The words have hardly left his mouth before I’m out the kitchen door. I’ve barely taken two steps when I find myself barreling into a chest. I look up to find glossy copper hair and an accusatory frown.

“What are you doing here?”

Emily. Shit.

“The same thing as you. I need to make sure she’s okay.”

She casts a look over my shoulder into the bright light of the cheaply furnished kitchen and sniffs.

“Your sister’s in bed. I took her back in an Uber—she’s good.

I just…I wanted to come back to have a word with that bastard.

I’ve been looking for him everywhere. I didn’t expect to find him doing shots in the kitchen with you of all people. ”

I send a glance behind me, cursing the time I’m lingering.

“I was palming off my unwanteds on him. And what good would you talking to him do?” I ask.

Emily looks hard at me then. It’s easy to underestimate her, but when it comes to defending her friends, to defending my sister, she’s a force to be reckoned with.

“Since when are you the bloody voice of reason? If your fuse was any shorter…” She shakes her head and sends a glare over my shoulder into the kitchen again.

“You’re right,” I say, using more push than is polite to steer her around the corner and out of the kitchen’s sight line. “You’re right. Which is how I know my sister doesn’t thank people for popping off on her behalf. She’ll be more embarrassed than she already is, and she’ll resent you for it.”

Emily crosses her arms, a slight stagger backward accentuating the gesture.

For a moment, I hope that she’s drunk, that she won’t remember this, but a disappointing assessment tells me she’s just bungling, not battered.

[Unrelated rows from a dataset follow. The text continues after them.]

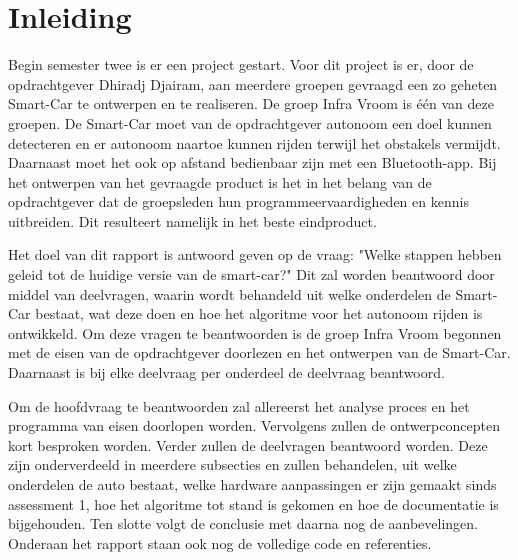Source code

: \section{Inleiding}
Begin semester twee is er een project gestart. Voor dit project is er, door de opdrachtgever Dhiradj Djairam, aan meerdere groepen gevraagd een zo geheten \gls{Smart-Car} te ontwerpen en te realiseren. De groep Infra Vroom is één van deze groepen.
De \gls{Smart-Car} moet van de opdrachtgever autonoom een doel kunnen detecteren en er autonoom naartoe kunnen rijden terwijl het obstakels vermijdt. Daarnaast moet het ook op afstand bedienbaar zijn met een \gls{Bluetooth}-app.
Bij het ontwerpen van het gevraagde product is het in het belang van de opdrachtgever dat de groepsleden hun programmeervaardigheden en kennis uitbreiden. Dit resulteert namelijk in het beste eindproduct. 

Het doel van dit rapport is antwoord geven op de vraag: "Welke stappen hebben geleid tot de huidige versie van de smart-car?" 
Dit zal worden beantwoord door middel van deelvragen, waarin wordt behandeld uit welke onderdelen de \gls{Smart-Car} bestaat, wat deze doen en hoe het algoritme voor het autonoom rijden is ontwikkeld. Om deze vragen te beantwoorden is de groep Infra Vroom begonnen met de eisen van de opdrachtgever doorlezen en het ontwerpen van de \gls{Smart-Car}. Daarnaast is bij elke deelvraag per onderdeel de deelvraag beantwoord. 

Om de hoofdvraag te beantwoorden zal allereerst het analyse proces en het programma van eisen doorlopen worden. Vervolgens zullen de ontwerpconcepten kort besproken worden. Verder zullen de deelvragen beantwoord worden. Deze zijn onderverdeeld in meerdere subsecties en zullen behandelen, uit welke onderdelen de auto bestaat, welke hardware aanpassingen er zijn gemaakt sinds assessment 1, hoe het algoritme tot stand is gekomen en hoe de documentatie is bijgehouden. Ten slotte volgt de conclusie met daarna nog de aanbevelingen. Onderaan het rapport staan ook nog de volledige code en referenties.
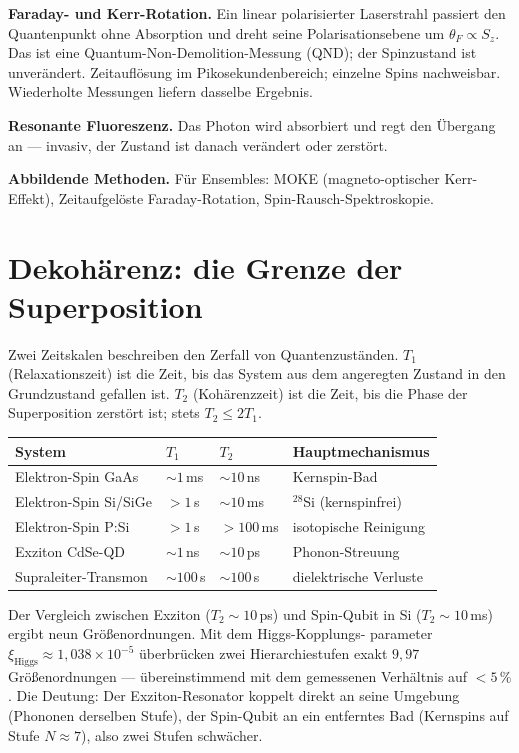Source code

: \textbf{Faraday- und Kerr-Rotation.} Ein linear polarisierter
Laserstrahl passiert den Quantenpunkt ohne Absorption und dreht seine
Polarisationsebene um $\theta_F\propto S_z$. Das ist eine
Quantum-Non-Demolition-Messung (QND); der Spinzustand ist unverändert.
Zeitauflösung im Pikosekundenbereich; einzelne Spins nachweisbar.
Wiederholte Messungen liefern dasselbe Ergebnis.

\textbf{Resonante Fluoreszenz.} Das Photon wird absorbiert und regt den
Übergang an --- invasiv, der Zustand ist danach verändert oder zerstört.

\textbf{Abbildende Methoden.} Für Ensembles: MOKE (magneto-optischer
Kerr-Effekt), Zeitaufgelöste Faraday-Rotation, Spin-Rausch-Spektroskopie.

\section{Dekohärenz: die Grenze der Superposition}

Zwei Zeitskalen beschreiben den Zerfall von Quantenzuständen.
$T_1$ (Relaxationszeit) ist die Zeit, bis das System aus dem angeregten
Zustand in den Grundzustand gefallen ist. $T_2$ (Kohärenzzeit) ist die
Zeit, bis die Phase der Superposition zerstört ist; stets $T_2\le2T_1$.

\begin{center}
\small
\begin{tabular}{p{3.2cm}p{1.3cm}p{1.3cm}p{3.3cm}}
\toprule
\textbf{System} & \textbf{$T_1$} & \textbf{$T_2$} & \textbf{Hauptmechanismus} \\
\midrule
Elektron-Spin GaAs & $\sim1$\,ms & $\sim10$\,ns & Kernspin-Bad \\
Elektron-Spin Si/SiGe & $>1$\,s & $\sim10$\,ms & ${}^{28}$Si (kernspinfrei) \\
Elektron-Spin P:Si & $>1$\,s & $>100$\,ms & isotopische Reinigung \\
Exziton CdSe-QD & $\sim1$\,ns & $\sim10$\,ps & Phonon-Streuung \\
Supraleiter-Transmon & $\sim100$\,\textmu{}s & $\sim100$\,\textmu{}s & dielektrische Verluste \\
\bottomrule
\end{tabular}
\end{center}

Der Vergleich zwischen Exziton ($T_2\sim10$\,ps) und Spin-Qubit in Si
($T_2\sim10$\,ms) ergibt neun Größenordnungen. Mit dem Higgs-Kopplungs-
parameter $\xi_{\mathrm{Higgs}}\approx1{,}038\times10^{-5}$ überbrücken
zwei Hierarchiestufen exakt $9{,}97$ Größenordnungen --- übereinstimmend
mit dem gemessenen Verhältnis auf $<5\,\%$. Die Deutung: Der
Exziton-Resonator koppelt direkt an seine Umgebung (Phononen derselben
Stufe), der Spin-Qubit an ein entferntes Bad (Kernspins auf Stufe
$N\approx7$), also zwei Stufen schwächer.

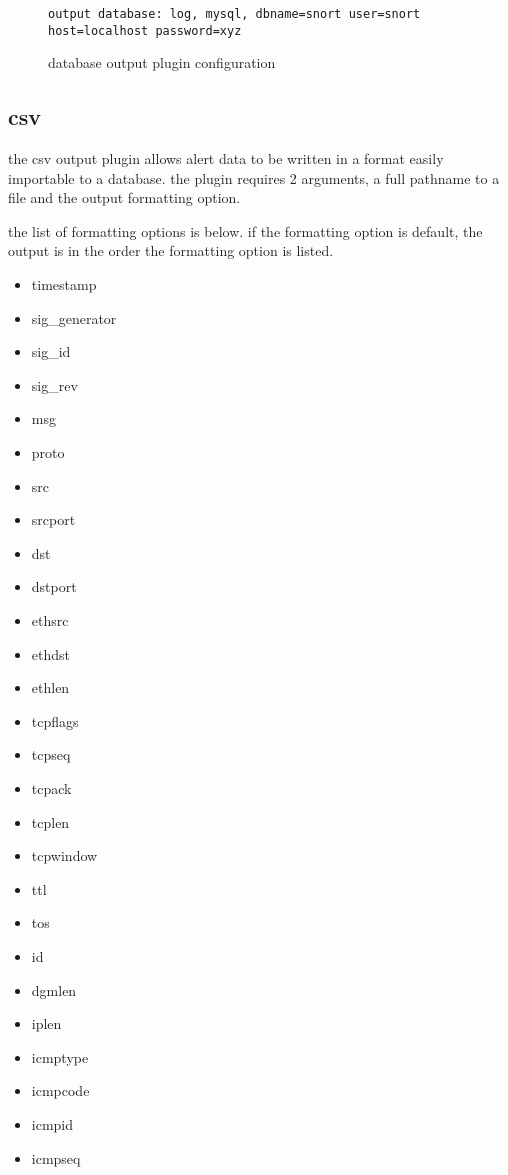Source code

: \documentclass[english]{report}
\begin{document}
\begin{figure}[!hbpt]
\begin{verbatim}
output database: log, mysql, dbname=snort user=snort host=localhost password=xyz
\end{verbatim}

\caption{\label{database output config}database output plugin configuration}
\end{figure}



\subsection{csv}

the csv output plugin allows alert data to be written in a format
easily importable to a database. the plugin requires 2 arguments,
a full pathname to a file and the output formatting option. 

the list of formatting options is below. if the formatting option
is default, the output is in the order the formatting option is listed.

\begin{itemize}
\item timestamp
\item sig\_generator
\item sig\_id
\item sig\_rev
\item msg
\item proto
\item src
\item srcport
\item dst
\item dstport
\item ethsrc
\item ethdst
\item ethlen
\item tcpflags
\item tcpseq
\item tcpack
\item tcplen
\item tcpwindow
\item ttl
\item tos
\item id
\item dgmlen
\item iplen
\item icmptype
\item icmpcode
\item icmpid
\item icmpseq
\end{itemize}
\end{document}
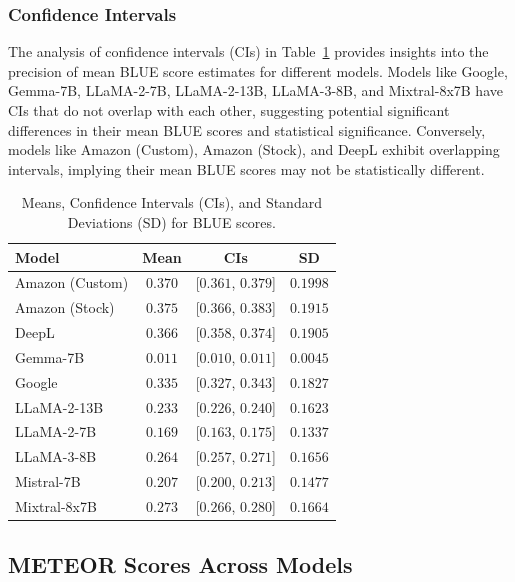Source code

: \subsubsection{Confidence Intervals}

The analysis of confidence intervals (CIs) in Table~\ref{tab:mean_ci_scores_blue} provides insights into the precision of mean BLUE score estimates for different models. Models like Google, Gemma-7B, LLaMA-2-7B, LLaMA-2-13B, LLaMA-3-8B, and Mixtral-8x7B have CIs that do not overlap with each other, suggesting potential significant differences in their mean BLUE scores and statistical significance. Conversely, models like Amazon (Custom), Amazon (Stock), and DeepL exhibit overlapping intervals, implying their mean BLUE scores may not be statistically different.

\begin{table}[htb]
\centering
\begin{tabular}{lccc}
\toprule
\textbf{Model} & \textbf{Mean} & \textbf{CIs} & \textbf{SD} \\
\midrule
Amazon (Custom) & $0.370$ & [$0.361$, $0.379$] & $0.1998$ \\
Amazon (Stock) & $\mathbf{0.375}$ & [$0.366$, $0.383$] & $0.1915$ \\
DeepL & $0.366$ & [$0.358$, $0.374$] & $0.1905$ \\
Gemma-7B & $0.011$ & [$0.010$, $0.011$] & $0.0045$ \\
Google & $0.335$ & [$0.327$, $0.343$] & $0.1827$ \\
LLaMA-2-13B & $0.233$ & [$0.226$, $0.240$] & $0.1623$ \\
LLaMA-2-7B & $0.169$ & [$0.163$, $0.175$] & $0.1337$ \\
LLaMA-3-8B & $0.264$ & [$0.257$, $0.271$] & $0.1656$ \\
Mistral-7B & $0.207$ & [$0.200$, $0.213$] & $0.1477$ \\
Mixtral-8x7B & $0.273$ & [$0.266$, $0.280$] & $0.1664$ \\
\bottomrule
\end{tabular}
\caption{Means, Confidence Intervals (CIs), and Standard Deviations (SD) for BLUE scores.}
\label{tab:mean_ci_scores_blue}
\end{table}



\subsection{METEOR Scores Across Models}

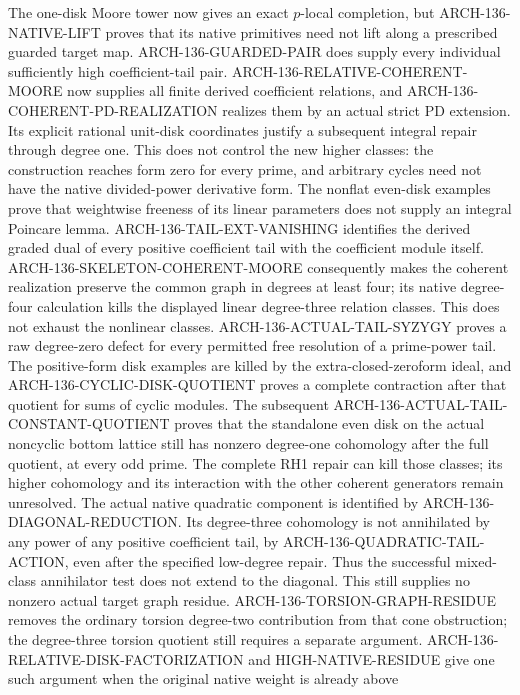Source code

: \documentclass[11pt,a4paper]{article}
\begin{document}
The one-disk Moore tower now gives an exact $p$-local completion,
but ARCH-136-NATIVE-LIFT proves that its native primitives need not
lift along a prescribed guarded target map. ARCH-136-GUARDED-PAIR
does supply every individual sufficiently high coefficient-tail
pair. ARCH-136-RELATIVE-COHERENT-MOORE now supplies all finite
derived coefficient relations, and ARCH-136-COHERENT-PD-REALIZATION
realizes them by an actual strict PD extension. Its explicit rational
unit-disk coordinates justify a subsequent integral repair through
degree one. This does not control the new higher classes: the
construction reaches form zero for every prime, and arbitrary cycles
need not have the native divided-power derivative form. The nonflat
even-disk examples prove that weightwise freeness of its linear
parameters does not supply an integral Poincare lemma.
ARCH-136-TAIL-EXT-VANISHING identifies the derived graded dual of
every positive coefficient tail with the coefficient module itself.
ARCH-136-SKELETON-COHERENT-MOORE consequently makes the coherent
realization preserve the common graph in degrees at least four;
its native degree-four calculation kills the displayed linear
degree-three relation classes. This does not exhaust the nonlinear
classes. ARCH-136-ACTUAL-TAIL-SYZYGY proves a raw degree-zero defect
for every permitted free resolution of a prime-power tail. The
positive-form disk examples are killed by the extra-closed-zeroform
ideal, and ARCH-136-CYCLIC-DISK-QUOTIENT proves a complete contraction
after that quotient for sums of cyclic modules. The subsequent
ARCH-136-ACTUAL-TAIL-CONSTANT-QUOTIENT proves that the standalone
even disk on the actual noncyclic bottom lattice still has nonzero
degree-one cohomology after the full quotient, at every odd prime.
The complete RH1 repair can kill those classes; its higher cohomology
and its interaction with the other coherent generators remain unresolved.
The actual native quadratic component is identified by
ARCH-136-DIAGONAL-REDUCTION. Its degree-three cohomology is not
annihilated by any power of any positive coefficient tail, by
ARCH-136-QUADRATIC-TAIL-ACTION, even after the specified low-degree
repair. Thus the successful mixed-class annihilator test does not
extend to the diagonal. This still supplies no nonzero actual target
graph residue. ARCH-136-TORSION-GRAPH-RESIDUE removes the ordinary
torsion degree-two contribution from that cone obstruction; the
degree-three torsion quotient still requires a separate argument.
ARCH-136-RELATIVE-DISK-FACTORIZATION and HIGH-NATIVE-RESIDUE give
one such argument when the original native weight is already above
\end{document}
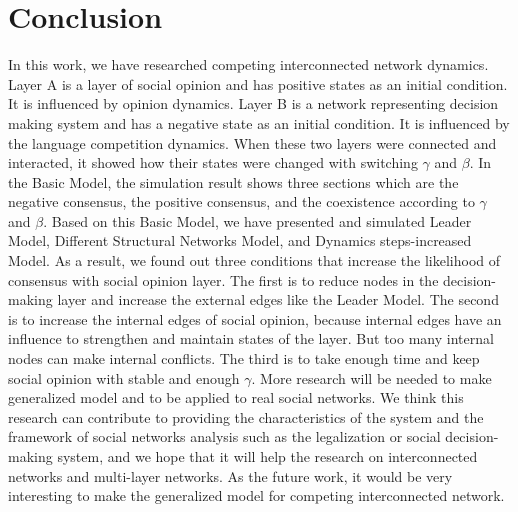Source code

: \documentclass[english]{cccconf}
\begin{document}
\section{Conclusion}
In this work, we have researched competing interconnected network dynamics. Layer A is a layer of social opinion and has positive states as an initial condition. It is influenced by opinion dynamics. Layer B is a network representing decision making system and has a negative state as an initial condition. It is influenced by the language competition dynamics. When these two layers were connected and interacted, it showed how their states were changed with switching $\gamma$ and $\beta$. In the Basic Model, the simulation result shows three sections which are the negative consensus, the positive consensus, and the coexistence according to $\gamma$ and $\beta$. Based on this Basic Model, we have presented and simulated Leader Model, Different Structural Networks Model, and Dynamics steps-increased Model. As a result, we found out three conditions that increase the likelihood of consensus with social opinion layer. The first is to reduce nodes in the decision-making layer and increase the external edges like the Leader Model. The second is to increase the internal edges of social opinion, because internal edges have an influence to strengthen and maintain states of the layer. But too many internal nodes can make internal conflicts. The third is to take enough time and keep social opinion with stable and enough $\gamma$. More research will be needed to make generalized model and to be applied to real social networks. We think this research can contribute to providing the characteristics of the system and the framework of social networks analysis such as the legalization or social decision-making system, and we hope that it will help the research on interconnected networks and multi-layer networks. As the future work, it would be very interesting to make the generalized model for competing interconnected network.
\end{document}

“I guess you’re right.” And before I can protest, her arm has swung itself through mine, and she’s dragging us both out of the party.

We stagger, arms linked, back to Natty’s student house. As we walk the quieter streets, I wonder what will happen to Luca. It’s different than with Marc; I know I want to hurt him, badly, but what I’ve done isn’t an exact science. If I’m lucky, he’ll really suffer.

When Emily and I arrive back at the house, we say good night and head our separate ways.

As I turn from her, make my way to the spare bedroom, I feel the press of her eyes in my back.

Her suspicion follows me all the way inside until I close the door.

Still, I know that whatever happens, she can’t make trouble for me.

Because if I was at the scene of the crime, then she was, too.

And I’ve no qualms about letting her know that if things become complicated for me, they’ll become complicated for both of us.